If you are starting from zero, the main thing that derails you is not lack of effort. It is running too hard too soon, getting sore or beat up, and falling off by week three. This plan keeps things simple: three runs per week, built around run/walk intervals that gradually turn into continuous running.
How the plan works
Run three days per week with at least one rest day between sessions. Monday, Wednesday, Friday works well. Tuesday, Thursday, Saturday works too.
Each week uses the same three sessions. The running intervals get longer over time, the walk breaks get shorter, and by week 8 you are running 28 to 30 minutes straight. For most beginners, that puts you around 5K at an easy pace.
The 8-week schedule
Use a 5-minute brisk walk before every session and a 5-minute easy walk after.
| Week | Main set |
|---|---|
| 1–2 | Alternate 1 min running / 2 min walking for 20 min |
| 3–4 | Alternate 2 min running / 1 min walking for 22 min |
| 5–6 | Alternate 5 min running / 1 min walking for 24 min |
| 7 | Run 20–25 min continuous |
| 8 | Run 28–30 min continuous |
If week 7 feels rough, take one or two short walk breaks. That does not mean the plan failed. It means you used the progression the way it was supposed to be used.
How fast should you run?
Slower than you think. Your running pace should be easy enough that you could say a short sentence without gasping. If you cannot get five or six words out, slow down.

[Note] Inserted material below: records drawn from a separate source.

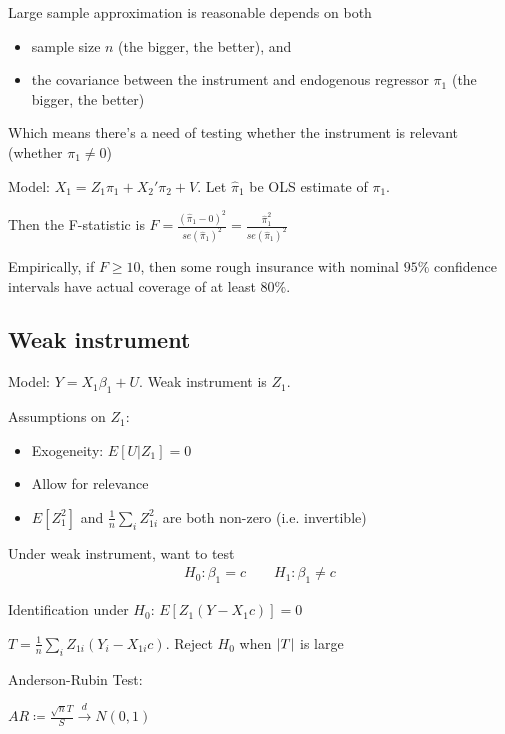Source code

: \documentclass[10pt,landscape]{article}
\begin{document}
\begin{multicols}{3}
Large sample approximation is reasonable depends on both 
\begin{itemize}
  \item sample size $n$ (the bigger, the better), and
  \item the covariance between the instrument and endogenous regressor $\pi_1$ (the bigger, the better)
\end{itemize}

Which means there's a need of testing whether the instrument is relevant (whether $\pi_1 \neq 0$)

\begin{adjustwidth}{.3cm}{0cm}
  Model: $X_1 = Z_1 \pi_1 + X_2' \pi_2 + V$. Let $\hat{\pi}_1$ be OLS estimate of $\pi_1$. 

  Then the F-statistic is $F = \frac{(\hat{\pi}_1 - 0)^2}{se({\hat{\pi}_1})^2} = \frac{\hat{\pi}_1^2}{se({\hat{\pi}_1})^2}$

  Empirically, if $F \geq 10$, then some rough insurance with nominal $95\%$ conﬁdence intervals have actual coverage of at least $80\%$.
\end{adjustwidth}

\subsection{Weak instrument}

Model: $Y = X_1 \beta_1 + U$. Weak instrument is $Z_1$. 

Assumptions on $Z_1$: 
\begin{itemize}
  \item Exogeneity: $E[U|Z_1] = 0$
  \item Allow for relevance
  \item $E[Z_1^2]$ and $\frac{1}{n} \sum_i Z_{1i}^2$ are both non-zero (i.e. invertible)
\end{itemize}

Under weak instrument, want to test
\begin{align*}
  H_0 : \beta_1 = c \quad \quad H_1 : \beta_1 \neq c
\end{align*}

Identification under $H_0$: $E[Z_1(Y - X_1 c)] = 0$

\then $T = \frac{1}{n} \sum_i Z_{1i} (Y_i - X_{1i}c)$. Reject $H_0$ when $\left| T \right|$ is large

Anderson-Rubin Test: 

\begin{adjustwidth}{.3cm}{0cm}
$AR \coloneqq \frac{\sqrt{n}T}{S} \xrightarrow{d} N(0, 1)$


\end{adjustwidth}
\end{multicols}
\end{document}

Most beginners run their easy efforts around RPE 7 or 8 (Rate of Perceived Exertion on a scale of 0-10) when they should be closer to RPE 4 or 5. It feels almost too slow at first. That is correct.
The point of this plan is not to test your toughness. It is to build enough aerobic base and tissue tolerance that you can keep showing up.
What to watch out for
The most common mistake is skipping the walk breaks in weeks 1 through 3 because they feel too easy. Do not do that. Your lungs might be ready before your shins, calves, knees, and feet are. Muscles adapt faster than tendons and connective tissue, and that gap is where a lot of beginner injuries start.
Shin splints and knee discomfort are the usual trouble spots. If your shins start to hurt, drop back one week and use softer surfaces when you can. If knee pain sticks around between sessions instead of settling down, stop trying to push through it and get it looked at.

One non-obvious point: shoes matter more in your first month than they probably will later. You do not need expensive racing shoes, but flat casual sneakers or dead old trainers are a bad idea here. If you want one piece of gear that actually earns its keep, get a basic pair of cushioned running shoes.
What to do if you fall behind
If you miss a week, repeat the last week you completed. Do not jump ahead to stay on the calendar.
If you miss two weeks or more, go back two weeks in the plan. That sounds conservative, but it is the smarter move. The plan is a progression, not a deadline.
Most people need an extra week somewhere, usually around weeks 5 or 6 when the walk breaks shrink and the running starts to feel more real. Repeat a week if you need to. That is better than forcing the jump and getting hurt.
Bottom line
Run three times per week, keep the pace easy, and respect the walk breaks. If you treat this like a gradual build instead of a fitness test, you have a much better shot at making it to a solid 5K.